FRESH AIR FARES
by Jake Elliot
Nearly 3 weeks ago several large vans sealed off a 5-mile quadrate of London as Trans-Parent Enterprises bought up the inaugural test package from the sell-off of the air. Commentators quickly labelled this the 'first puff' and watched with interest prior to the scheme being rolled out nationwide.
A number of high-level complaints and protests have expressed outrage, but considerable amounts have been spent in order to explain that introducing the free market into the atmosphere will lead to immeasurably better quality. We will all notice the improvement immediately.
|Picture by Toby Fearnside|
The new supply will not be free, but through a particular system of rebates and credit arrangements, nobody will be in actual danger of suffocation or even left short of breath. Furthermore, there will be the recently appointed Off-Air watchdog to safeguard our interests. As the Trans-Parent presentation document, Breathe With Us, assures, “competition ultimately benefits the consumer more than anyone.”

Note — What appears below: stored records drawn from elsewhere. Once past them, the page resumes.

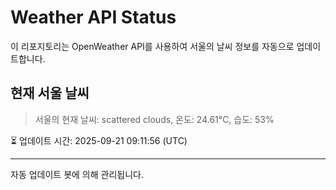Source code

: 
# Weather API Status

이 리포지토리는 OpenWeather API를 사용하여 서울의 날씨 정보를 자동으로 업데이트합니다.

## 현재 서울 날씨
> 서울의 현재 날씨: scattered clouds, 온도: 24.61°C, 습도: 53%

⏳ 업데이트 시간: 2025-09-21 09:11:56 (UTC)

---
자동 업데이트 봇에 의해 관리됩니다.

This hasn't ended the disquiet from both civil liberties campaigners and prominent environmentalists. The air-pressure group GASP (Get Air-Stealing Prohibited) has voiced continual claims about the legitimacy and practicality of the proposals. In an ill-tempered and explosive public meeting, supporters of the plans accused GASP of picking over theoretical arguments and living in a vacuum. They could always have a go themselves and distribute it through the network for free, an irate shareholder heckled.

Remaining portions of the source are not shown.